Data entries
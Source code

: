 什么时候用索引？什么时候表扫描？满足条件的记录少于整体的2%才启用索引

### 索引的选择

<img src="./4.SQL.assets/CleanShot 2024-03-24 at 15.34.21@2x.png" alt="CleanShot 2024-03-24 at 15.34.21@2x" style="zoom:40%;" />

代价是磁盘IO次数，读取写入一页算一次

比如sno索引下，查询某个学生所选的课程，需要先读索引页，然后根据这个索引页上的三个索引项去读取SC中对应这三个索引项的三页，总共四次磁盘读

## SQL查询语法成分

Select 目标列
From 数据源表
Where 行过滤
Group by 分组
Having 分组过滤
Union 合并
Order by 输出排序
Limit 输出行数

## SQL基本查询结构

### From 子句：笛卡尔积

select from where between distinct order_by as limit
...
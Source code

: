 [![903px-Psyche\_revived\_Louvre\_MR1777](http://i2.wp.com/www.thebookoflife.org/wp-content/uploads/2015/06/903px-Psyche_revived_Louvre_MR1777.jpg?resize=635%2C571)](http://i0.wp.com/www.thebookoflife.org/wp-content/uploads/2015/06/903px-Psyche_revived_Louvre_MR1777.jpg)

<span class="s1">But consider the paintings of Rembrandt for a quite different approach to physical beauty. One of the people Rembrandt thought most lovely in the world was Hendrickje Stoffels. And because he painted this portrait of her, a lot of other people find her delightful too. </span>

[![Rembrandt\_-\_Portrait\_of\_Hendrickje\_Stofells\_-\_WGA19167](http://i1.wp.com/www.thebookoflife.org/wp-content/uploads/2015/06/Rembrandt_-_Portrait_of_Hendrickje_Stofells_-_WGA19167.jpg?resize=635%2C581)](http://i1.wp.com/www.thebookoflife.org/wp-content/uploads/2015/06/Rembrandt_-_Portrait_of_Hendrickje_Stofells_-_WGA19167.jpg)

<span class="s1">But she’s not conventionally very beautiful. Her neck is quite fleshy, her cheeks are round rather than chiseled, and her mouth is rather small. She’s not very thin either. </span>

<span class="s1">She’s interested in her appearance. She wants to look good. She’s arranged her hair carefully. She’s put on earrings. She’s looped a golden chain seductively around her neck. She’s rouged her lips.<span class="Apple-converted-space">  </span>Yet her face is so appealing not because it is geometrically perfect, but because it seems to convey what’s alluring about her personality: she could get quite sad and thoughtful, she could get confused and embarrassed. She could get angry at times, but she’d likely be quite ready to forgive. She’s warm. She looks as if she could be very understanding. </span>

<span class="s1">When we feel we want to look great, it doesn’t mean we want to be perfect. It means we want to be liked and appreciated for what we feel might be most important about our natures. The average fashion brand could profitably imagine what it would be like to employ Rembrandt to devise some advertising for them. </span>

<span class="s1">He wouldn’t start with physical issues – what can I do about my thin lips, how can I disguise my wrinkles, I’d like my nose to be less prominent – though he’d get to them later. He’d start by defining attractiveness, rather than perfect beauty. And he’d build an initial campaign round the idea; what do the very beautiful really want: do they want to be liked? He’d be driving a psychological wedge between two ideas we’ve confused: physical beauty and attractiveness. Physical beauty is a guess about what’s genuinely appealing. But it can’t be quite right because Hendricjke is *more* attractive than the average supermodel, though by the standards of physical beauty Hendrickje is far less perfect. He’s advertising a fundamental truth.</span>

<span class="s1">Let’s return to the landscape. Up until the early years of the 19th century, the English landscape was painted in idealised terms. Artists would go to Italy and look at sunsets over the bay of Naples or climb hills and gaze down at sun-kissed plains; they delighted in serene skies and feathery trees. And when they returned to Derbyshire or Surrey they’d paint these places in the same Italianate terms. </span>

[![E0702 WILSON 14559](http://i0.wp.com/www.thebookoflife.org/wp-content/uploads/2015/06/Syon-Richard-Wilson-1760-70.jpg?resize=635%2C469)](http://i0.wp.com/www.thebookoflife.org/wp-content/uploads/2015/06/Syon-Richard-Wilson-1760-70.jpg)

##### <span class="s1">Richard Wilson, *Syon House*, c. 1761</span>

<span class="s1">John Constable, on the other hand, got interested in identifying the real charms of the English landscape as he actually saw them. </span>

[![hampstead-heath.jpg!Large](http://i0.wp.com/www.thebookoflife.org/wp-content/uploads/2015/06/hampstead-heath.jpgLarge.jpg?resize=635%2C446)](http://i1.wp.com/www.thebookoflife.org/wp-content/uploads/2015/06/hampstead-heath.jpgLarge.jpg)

What the task requires: Only lines containing "liked" belong in the answer; copy every such line from the records.

Solution to the problem:
<span class="s1">When we feel we want to look great, it doesn’t mean we want to be perfect. It means we want to be liked and appreciated for what we feel might be most important about our natures. The average fashion brand could profitably imagine what it would be like to employ Rembrandt to devise some advertising for them. </span>
<span class="s1">He wouldn’t start with physical issues – what can I do about my thin lips, how can I disguise my wrinkles, I’d like my nose to be less prominent – though he’d get to them later. He’d start by defining attractiveness, rather than perfect beauty. And he’d build an initial campaign round the idea; what do the very beautiful really want: do they want to be liked? He’d be driving a psychological wedge between two ideas we’ve confused: physical beauty and attractiveness. Physical beauty is a guess about what’s genuinely appealing. But it can’t be quite right because Hendricjke is *more* attractive than the average supermodel, though by the standards of physical beauty Hendrickje is far less perfect. He’s advertising a fundamental truth.</span>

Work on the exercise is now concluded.